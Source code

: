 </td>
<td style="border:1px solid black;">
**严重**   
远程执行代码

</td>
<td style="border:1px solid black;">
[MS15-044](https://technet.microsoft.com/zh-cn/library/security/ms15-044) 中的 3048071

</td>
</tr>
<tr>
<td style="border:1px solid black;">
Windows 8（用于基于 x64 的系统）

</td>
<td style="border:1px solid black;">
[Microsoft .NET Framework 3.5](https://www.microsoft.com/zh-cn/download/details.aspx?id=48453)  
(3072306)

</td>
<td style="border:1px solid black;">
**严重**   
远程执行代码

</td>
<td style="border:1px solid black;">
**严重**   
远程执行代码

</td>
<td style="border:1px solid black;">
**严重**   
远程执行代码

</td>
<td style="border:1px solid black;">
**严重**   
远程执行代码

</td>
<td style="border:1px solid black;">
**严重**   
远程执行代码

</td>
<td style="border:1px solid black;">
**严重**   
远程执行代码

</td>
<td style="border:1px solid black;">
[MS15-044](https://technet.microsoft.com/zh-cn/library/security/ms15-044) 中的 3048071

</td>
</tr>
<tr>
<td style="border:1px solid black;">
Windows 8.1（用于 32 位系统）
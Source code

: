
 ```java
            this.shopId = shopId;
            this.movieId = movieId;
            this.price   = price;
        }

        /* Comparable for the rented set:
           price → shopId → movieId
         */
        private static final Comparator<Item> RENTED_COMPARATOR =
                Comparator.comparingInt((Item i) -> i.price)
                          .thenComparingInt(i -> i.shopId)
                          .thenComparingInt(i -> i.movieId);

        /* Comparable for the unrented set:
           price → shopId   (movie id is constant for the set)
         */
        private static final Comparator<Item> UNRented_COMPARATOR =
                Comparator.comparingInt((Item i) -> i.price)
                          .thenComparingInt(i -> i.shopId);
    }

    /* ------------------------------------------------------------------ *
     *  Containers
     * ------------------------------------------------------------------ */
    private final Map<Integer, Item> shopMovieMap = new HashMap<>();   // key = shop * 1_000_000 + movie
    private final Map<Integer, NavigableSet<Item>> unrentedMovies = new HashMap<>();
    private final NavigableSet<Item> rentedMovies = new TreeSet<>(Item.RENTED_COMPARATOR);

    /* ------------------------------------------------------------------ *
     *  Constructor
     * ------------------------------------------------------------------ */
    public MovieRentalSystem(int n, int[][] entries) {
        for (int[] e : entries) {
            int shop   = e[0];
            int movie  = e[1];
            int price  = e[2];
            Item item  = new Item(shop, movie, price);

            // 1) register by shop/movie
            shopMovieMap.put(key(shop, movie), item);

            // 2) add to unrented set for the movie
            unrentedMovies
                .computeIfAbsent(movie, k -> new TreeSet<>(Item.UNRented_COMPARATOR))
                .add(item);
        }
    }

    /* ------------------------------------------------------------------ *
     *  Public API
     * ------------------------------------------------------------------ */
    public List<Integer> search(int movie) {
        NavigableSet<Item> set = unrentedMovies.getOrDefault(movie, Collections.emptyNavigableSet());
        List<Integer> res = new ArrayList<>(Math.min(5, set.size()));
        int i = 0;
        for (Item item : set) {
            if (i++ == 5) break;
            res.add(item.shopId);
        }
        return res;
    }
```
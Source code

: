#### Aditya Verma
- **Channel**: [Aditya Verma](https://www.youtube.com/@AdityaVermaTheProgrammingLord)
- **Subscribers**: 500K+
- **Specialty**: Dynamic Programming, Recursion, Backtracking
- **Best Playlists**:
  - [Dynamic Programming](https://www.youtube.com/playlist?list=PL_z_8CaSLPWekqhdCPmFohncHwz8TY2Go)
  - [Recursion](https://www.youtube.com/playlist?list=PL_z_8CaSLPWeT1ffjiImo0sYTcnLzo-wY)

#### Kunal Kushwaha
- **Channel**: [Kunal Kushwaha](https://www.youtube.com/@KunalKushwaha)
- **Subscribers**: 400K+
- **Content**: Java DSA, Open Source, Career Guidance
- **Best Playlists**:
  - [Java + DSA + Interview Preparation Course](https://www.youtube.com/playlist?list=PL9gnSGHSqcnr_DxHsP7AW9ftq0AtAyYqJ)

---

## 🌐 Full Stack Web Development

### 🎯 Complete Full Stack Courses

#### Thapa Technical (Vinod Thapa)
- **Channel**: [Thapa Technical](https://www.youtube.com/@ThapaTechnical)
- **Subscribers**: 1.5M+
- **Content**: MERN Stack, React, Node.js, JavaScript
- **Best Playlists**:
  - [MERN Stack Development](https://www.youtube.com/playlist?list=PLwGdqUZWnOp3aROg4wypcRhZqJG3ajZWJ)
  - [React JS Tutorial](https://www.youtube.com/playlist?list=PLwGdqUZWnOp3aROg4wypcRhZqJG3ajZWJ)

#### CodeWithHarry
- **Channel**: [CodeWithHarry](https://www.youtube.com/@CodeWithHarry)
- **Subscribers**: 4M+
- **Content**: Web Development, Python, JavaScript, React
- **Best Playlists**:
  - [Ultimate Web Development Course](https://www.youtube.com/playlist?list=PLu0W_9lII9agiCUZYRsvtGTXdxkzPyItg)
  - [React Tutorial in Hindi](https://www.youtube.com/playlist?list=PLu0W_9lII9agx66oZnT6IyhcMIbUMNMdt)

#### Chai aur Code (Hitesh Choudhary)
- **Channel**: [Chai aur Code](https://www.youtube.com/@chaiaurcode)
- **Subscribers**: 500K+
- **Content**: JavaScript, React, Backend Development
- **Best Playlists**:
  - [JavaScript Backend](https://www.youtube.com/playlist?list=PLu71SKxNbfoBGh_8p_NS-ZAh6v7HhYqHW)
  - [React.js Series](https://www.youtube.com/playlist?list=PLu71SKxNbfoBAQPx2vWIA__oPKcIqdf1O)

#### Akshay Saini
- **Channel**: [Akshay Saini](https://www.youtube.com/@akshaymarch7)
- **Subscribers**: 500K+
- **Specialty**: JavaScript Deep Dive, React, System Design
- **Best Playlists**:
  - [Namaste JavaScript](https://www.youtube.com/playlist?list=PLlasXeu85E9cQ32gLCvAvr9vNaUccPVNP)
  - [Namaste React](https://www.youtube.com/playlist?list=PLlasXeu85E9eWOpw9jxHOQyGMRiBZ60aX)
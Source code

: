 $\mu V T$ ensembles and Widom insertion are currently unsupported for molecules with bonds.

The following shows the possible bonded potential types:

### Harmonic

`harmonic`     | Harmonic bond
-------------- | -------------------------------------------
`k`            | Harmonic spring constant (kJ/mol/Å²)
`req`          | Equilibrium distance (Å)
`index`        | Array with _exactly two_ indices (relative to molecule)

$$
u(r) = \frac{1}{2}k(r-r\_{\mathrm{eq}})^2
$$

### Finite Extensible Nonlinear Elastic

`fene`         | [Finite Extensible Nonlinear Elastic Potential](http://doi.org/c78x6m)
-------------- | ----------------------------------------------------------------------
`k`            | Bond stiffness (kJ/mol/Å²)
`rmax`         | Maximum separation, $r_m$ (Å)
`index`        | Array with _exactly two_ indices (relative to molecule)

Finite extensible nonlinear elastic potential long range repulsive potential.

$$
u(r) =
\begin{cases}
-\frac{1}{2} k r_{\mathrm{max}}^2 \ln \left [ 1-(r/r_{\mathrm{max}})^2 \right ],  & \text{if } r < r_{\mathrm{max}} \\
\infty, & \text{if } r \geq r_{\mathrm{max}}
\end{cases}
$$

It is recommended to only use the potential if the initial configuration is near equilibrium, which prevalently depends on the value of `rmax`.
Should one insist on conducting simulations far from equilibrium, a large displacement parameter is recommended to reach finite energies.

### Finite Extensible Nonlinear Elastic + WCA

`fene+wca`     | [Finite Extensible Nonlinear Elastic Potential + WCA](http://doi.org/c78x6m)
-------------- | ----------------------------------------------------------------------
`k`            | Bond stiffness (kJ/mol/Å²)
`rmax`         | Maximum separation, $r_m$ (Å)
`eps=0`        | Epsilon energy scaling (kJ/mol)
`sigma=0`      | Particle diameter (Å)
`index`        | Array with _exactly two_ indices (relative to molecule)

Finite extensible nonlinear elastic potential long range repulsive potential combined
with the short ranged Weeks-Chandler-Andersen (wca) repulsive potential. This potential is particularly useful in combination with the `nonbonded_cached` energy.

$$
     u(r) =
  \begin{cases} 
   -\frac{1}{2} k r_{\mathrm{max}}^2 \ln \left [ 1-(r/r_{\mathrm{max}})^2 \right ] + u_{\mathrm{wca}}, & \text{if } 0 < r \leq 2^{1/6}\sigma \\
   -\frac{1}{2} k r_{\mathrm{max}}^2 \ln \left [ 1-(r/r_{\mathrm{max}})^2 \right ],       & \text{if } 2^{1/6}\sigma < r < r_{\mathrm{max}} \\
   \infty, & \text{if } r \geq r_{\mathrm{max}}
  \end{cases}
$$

——————————

### [Assignment]
Return all lines of the material that have "infty" in them.

### [Task solution]
\infty, & \text{if } r \geq r_{\mathrm{max}}
   \infty, & \text{if } r \geq r_{\mathrm{max}}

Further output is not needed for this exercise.